Copy the lines from the start of the records below through the line containing "finds out someone", both included, and leave out the pictures.

#### [DATA]
※
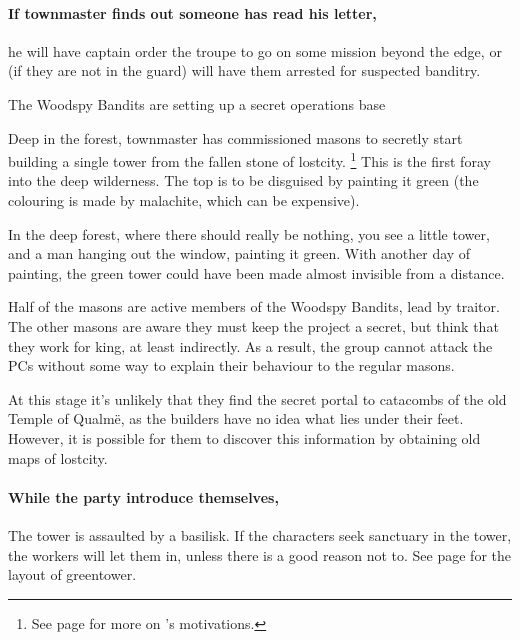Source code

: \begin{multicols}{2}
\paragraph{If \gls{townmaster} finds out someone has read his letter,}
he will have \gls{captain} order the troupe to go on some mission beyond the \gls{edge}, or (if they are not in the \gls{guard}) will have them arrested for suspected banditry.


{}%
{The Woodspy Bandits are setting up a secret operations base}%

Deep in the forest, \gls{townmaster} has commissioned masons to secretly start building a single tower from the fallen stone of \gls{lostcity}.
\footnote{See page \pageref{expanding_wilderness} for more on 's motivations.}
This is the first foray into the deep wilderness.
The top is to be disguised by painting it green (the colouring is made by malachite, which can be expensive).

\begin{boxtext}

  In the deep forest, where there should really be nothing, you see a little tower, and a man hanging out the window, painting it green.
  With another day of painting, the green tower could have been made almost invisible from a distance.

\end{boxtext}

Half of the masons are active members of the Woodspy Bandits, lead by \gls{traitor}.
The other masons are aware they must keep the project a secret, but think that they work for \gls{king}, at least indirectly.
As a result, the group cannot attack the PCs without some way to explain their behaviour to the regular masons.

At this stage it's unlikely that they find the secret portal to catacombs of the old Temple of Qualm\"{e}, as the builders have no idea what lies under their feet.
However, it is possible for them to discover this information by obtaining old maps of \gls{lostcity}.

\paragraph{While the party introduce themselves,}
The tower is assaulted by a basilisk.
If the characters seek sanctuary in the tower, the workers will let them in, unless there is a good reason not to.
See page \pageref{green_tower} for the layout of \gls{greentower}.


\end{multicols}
※
#### [OUTPUT FOR THIS TASK]
Source code

: \begin{multicols}{2}
\paragraph{If \gls{townmaster} finds out someone has read his letter,}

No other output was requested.